Cuomo mampu memperoleh 41,6% suara dan Sliwa meraih 7,1%, ketika 98% suara dihitung. Lebih satu dekade, pemilihan kali ini dinilai paling kompetitif, terlihat antusias dan partisipasi pemilih yang tinggi. 2 juta lebih orang memberikan suara, dari data New York City Board of Elections tercatat ini jumlah tertinggi sejak tahun 1969.
Dari 5 borough yakni Manhattan, The Bronx, Brooklyn, Queens dan Staten Island. Mamdani menang di Empat borough, dengan Brooklyn sebagai basis terkuat. “Mandat untuk perubahan, mandat untuk politik yang baru telah kalian berikan malam ini. (mandat itu melahirkan) pemerintahan yang bisa mewujudkan kota yang terjangkau,” kata Mamdani di Brooklyn, dalam pidato kemenangan dihadapan ribuan pendukung, disambut sorak gembira.
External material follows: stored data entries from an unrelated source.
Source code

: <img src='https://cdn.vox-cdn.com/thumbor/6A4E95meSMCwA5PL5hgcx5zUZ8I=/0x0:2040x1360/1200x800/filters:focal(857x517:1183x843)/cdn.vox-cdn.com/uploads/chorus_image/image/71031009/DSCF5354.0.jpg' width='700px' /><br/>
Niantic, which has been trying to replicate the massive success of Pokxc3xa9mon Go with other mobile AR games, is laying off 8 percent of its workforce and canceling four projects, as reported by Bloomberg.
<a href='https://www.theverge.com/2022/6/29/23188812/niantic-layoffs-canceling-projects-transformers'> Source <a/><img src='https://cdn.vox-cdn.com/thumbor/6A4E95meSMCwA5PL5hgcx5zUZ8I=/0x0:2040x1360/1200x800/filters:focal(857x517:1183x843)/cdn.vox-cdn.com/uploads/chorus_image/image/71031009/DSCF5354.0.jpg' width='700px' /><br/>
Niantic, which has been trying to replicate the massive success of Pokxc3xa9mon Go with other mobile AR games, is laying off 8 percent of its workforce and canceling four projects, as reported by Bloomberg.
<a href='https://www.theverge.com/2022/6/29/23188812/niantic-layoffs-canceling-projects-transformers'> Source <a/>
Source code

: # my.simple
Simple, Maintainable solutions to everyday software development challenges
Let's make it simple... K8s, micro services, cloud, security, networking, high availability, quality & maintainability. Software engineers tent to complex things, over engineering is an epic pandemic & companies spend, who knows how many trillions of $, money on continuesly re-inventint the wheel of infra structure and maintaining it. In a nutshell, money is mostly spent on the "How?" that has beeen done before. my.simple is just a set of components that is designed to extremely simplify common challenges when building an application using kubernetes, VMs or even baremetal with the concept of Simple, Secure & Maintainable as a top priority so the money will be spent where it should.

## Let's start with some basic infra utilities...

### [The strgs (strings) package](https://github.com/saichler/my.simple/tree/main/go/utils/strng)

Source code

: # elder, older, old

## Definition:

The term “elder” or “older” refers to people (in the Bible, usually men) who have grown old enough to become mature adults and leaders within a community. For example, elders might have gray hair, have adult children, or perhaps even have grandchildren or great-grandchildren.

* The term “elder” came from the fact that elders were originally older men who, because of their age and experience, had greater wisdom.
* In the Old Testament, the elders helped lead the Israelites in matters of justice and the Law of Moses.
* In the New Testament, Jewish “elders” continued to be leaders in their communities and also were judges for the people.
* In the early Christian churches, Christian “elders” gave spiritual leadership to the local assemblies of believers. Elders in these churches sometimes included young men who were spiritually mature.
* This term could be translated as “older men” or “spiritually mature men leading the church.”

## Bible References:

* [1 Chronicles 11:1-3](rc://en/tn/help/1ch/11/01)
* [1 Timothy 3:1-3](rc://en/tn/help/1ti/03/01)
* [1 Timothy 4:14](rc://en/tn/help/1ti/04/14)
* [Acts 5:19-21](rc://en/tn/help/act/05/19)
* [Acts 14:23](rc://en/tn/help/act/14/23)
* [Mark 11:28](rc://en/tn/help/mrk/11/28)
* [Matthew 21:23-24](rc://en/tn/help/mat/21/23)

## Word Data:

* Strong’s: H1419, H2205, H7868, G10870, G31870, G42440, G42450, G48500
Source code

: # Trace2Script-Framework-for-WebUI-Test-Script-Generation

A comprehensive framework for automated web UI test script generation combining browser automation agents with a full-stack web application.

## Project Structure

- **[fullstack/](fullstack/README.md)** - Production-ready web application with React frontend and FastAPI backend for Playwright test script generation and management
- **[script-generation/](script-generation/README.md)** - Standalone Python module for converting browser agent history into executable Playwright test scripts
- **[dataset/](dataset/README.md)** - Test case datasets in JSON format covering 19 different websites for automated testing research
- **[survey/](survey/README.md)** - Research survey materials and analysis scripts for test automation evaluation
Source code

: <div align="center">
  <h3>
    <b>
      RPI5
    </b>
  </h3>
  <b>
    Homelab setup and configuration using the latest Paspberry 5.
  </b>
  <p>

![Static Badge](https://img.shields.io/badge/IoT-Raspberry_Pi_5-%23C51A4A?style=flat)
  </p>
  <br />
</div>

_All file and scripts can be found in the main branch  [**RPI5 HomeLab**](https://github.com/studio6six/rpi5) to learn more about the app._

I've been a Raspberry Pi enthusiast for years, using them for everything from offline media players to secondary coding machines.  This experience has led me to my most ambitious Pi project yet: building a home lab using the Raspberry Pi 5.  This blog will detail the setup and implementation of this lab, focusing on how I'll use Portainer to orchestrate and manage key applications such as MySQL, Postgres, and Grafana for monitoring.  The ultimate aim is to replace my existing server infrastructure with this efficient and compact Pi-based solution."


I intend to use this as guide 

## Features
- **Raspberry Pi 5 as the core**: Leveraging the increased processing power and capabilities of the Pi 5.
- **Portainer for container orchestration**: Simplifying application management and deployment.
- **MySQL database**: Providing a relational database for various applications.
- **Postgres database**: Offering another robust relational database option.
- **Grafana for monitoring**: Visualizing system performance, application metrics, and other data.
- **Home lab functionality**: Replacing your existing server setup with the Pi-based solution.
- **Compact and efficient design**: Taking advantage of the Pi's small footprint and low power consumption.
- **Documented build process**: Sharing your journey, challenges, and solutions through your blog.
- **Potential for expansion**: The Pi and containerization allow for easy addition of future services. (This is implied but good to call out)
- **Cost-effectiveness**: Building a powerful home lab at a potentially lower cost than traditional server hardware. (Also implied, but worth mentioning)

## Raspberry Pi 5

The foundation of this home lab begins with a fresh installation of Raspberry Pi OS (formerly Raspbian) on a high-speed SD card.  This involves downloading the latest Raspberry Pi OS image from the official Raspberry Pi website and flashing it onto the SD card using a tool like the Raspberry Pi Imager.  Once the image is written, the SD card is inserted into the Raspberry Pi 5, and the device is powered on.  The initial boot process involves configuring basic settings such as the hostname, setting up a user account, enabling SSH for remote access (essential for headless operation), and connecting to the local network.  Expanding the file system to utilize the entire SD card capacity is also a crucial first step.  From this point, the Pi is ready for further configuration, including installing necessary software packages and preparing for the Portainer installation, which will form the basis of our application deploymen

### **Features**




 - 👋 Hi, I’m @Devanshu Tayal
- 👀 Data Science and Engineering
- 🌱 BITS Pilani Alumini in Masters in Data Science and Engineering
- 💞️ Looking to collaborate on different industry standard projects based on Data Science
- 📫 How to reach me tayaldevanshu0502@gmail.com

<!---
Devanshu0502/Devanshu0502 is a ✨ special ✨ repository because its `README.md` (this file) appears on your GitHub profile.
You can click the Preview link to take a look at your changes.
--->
Suara klakson mobil bersautan saat pidato kemenangan Mamdani ditayang di layar televisi. Terdengar dari kawasan Fort Greene, beberapa blok dari lokasi perayaan kemenangan Mamdani. Dari laman IDN Financial, Anita Brathwaite dari Bedford-Stuyvesant, mengaku terharu dan berharap perubahan nyata terjadi. “Tinggal di New York sekarang terasa makin sulit,” ucap warga yang bekerja di Bar, tulis laman tadi.
Diketahui Mamdani menang karena gerakan massif 100 ribu relawan, yang mendatangi tiga juta pintu rumah warga selama kampanye. Janji kampanyenya dianggap mayoritas pemilih warga Kota New York sangat menjanjikan. Selain akan mengakhiri kontrol walikota atas sekolah negeri, membentuk unit baru di kepolisian Kota New York untuk menangani panggilan terkait krisis kesehatan mental.
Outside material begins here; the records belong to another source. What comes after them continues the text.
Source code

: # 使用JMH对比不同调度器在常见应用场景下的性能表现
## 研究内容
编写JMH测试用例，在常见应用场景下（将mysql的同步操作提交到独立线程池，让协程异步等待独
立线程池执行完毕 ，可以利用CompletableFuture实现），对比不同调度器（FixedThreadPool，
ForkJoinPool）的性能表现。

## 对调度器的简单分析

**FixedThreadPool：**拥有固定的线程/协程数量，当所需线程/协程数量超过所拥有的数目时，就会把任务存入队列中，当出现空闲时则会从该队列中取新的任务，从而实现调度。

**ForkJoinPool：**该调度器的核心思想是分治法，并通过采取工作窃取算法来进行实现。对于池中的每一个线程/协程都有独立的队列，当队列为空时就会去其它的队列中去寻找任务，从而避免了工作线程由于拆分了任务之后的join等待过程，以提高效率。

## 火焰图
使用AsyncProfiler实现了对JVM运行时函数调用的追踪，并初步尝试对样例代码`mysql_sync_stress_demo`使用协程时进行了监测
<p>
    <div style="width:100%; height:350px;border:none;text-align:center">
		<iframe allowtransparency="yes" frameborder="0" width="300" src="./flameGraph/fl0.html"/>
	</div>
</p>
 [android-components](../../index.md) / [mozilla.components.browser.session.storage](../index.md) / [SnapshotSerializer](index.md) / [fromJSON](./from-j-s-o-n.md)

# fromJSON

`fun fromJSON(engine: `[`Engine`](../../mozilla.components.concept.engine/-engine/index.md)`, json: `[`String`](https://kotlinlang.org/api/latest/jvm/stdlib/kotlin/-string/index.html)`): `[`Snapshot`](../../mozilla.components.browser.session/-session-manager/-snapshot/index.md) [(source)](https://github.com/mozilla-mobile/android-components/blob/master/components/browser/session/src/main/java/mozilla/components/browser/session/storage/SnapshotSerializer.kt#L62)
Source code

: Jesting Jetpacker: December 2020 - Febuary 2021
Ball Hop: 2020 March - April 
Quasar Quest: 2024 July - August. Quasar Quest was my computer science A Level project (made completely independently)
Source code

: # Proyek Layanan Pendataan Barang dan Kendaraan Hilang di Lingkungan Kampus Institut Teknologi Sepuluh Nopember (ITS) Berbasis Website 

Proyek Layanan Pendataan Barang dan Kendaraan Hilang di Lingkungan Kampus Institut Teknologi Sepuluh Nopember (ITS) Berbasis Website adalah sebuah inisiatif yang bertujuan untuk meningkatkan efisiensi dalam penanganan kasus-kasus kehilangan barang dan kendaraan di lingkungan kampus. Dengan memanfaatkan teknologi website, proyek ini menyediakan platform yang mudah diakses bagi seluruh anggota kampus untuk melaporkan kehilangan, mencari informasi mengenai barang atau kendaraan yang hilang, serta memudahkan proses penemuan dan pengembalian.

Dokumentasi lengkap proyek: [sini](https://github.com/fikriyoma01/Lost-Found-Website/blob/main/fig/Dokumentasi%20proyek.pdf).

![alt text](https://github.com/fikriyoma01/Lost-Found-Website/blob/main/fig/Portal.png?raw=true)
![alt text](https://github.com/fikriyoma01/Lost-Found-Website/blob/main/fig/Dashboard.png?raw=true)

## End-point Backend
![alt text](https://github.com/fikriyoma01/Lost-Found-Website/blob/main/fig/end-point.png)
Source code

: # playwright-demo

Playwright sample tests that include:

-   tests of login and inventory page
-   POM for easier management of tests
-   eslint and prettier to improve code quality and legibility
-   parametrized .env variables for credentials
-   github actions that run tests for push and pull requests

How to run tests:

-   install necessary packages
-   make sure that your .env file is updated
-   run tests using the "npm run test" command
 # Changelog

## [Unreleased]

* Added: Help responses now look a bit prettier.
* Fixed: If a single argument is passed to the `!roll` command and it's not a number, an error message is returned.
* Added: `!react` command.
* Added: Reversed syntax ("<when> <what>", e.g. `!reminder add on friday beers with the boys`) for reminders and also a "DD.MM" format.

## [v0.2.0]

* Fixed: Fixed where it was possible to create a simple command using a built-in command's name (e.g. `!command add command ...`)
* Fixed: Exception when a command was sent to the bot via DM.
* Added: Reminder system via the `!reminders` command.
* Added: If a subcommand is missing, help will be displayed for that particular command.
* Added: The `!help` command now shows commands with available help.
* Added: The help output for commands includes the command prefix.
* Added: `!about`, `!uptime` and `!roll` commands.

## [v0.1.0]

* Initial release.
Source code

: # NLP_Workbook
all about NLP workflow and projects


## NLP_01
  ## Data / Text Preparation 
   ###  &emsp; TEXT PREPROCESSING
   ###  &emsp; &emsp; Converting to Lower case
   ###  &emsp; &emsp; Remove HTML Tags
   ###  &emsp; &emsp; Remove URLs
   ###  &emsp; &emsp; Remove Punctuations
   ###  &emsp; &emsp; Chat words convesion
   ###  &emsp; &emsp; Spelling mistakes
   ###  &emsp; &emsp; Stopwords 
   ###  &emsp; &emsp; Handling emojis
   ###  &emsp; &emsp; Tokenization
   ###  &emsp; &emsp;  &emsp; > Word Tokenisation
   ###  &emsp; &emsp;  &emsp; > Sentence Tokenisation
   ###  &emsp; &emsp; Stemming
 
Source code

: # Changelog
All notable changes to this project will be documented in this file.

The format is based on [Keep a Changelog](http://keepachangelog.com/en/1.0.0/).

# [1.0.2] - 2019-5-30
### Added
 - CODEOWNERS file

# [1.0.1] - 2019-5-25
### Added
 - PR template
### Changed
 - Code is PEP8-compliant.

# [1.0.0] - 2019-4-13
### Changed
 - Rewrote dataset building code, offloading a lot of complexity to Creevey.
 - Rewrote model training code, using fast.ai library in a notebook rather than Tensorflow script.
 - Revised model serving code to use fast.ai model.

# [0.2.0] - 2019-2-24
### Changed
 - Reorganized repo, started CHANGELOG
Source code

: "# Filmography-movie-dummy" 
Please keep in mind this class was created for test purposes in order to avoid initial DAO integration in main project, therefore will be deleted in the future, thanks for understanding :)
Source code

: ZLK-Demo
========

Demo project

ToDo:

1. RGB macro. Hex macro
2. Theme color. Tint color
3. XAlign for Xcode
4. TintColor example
Ia juga akan mendirikan lima toko bahan makanan milik kota untuk menekan harga pangan di tengah inflasi tinggi. Membekukan sewa lebih dari 1 juta apartemen bersubsidi serta transportasi bus gratis sangat relevan bagi warga kota tanpa tidur ini. Diketahui sewa rata-rata di New York mencapai sekitar US$3.400 per bula, dengan tingkat kekosongan hunian hanya 1,4%.
Belum lagi, rencana kebijakan layanan penitipan anak universal melalui pajak baru bagi perusahaan besar dan individu berpenghasilan tinggi. Ini menjadi harapan sebagian besar warga Kota New York.
Karir politik Mamdani melejit 2020, sejak mengalahkan petahana 4 periode dari Partai Demokrat. Ia mewakili Distrik ke 36, sebagai Majelis Negara bagian New York. Dalam pemilihan pendahuluan Partai Demokrat, Juni 2025, pemilik nama lengkap Zohran Kwame Mamdani memberikan kejutan.
Dengan karismanya, keahlian di media sosial dan pesan kuat tentang krisis keterjangkauan di New York. Pria kelahiran Oktober 1991 ini merupakan anak dari Mahmood Mamdani, Profesor terkemuka dalam bidang antropologi dan ilmu politik di Kota New York. Ibunya, Mira Nair, dikenal dunia sebagai sutradara film kenamaan asal India. Salah satu karyanya yang mendunia adalah adalah film “Monsoon Wedding”.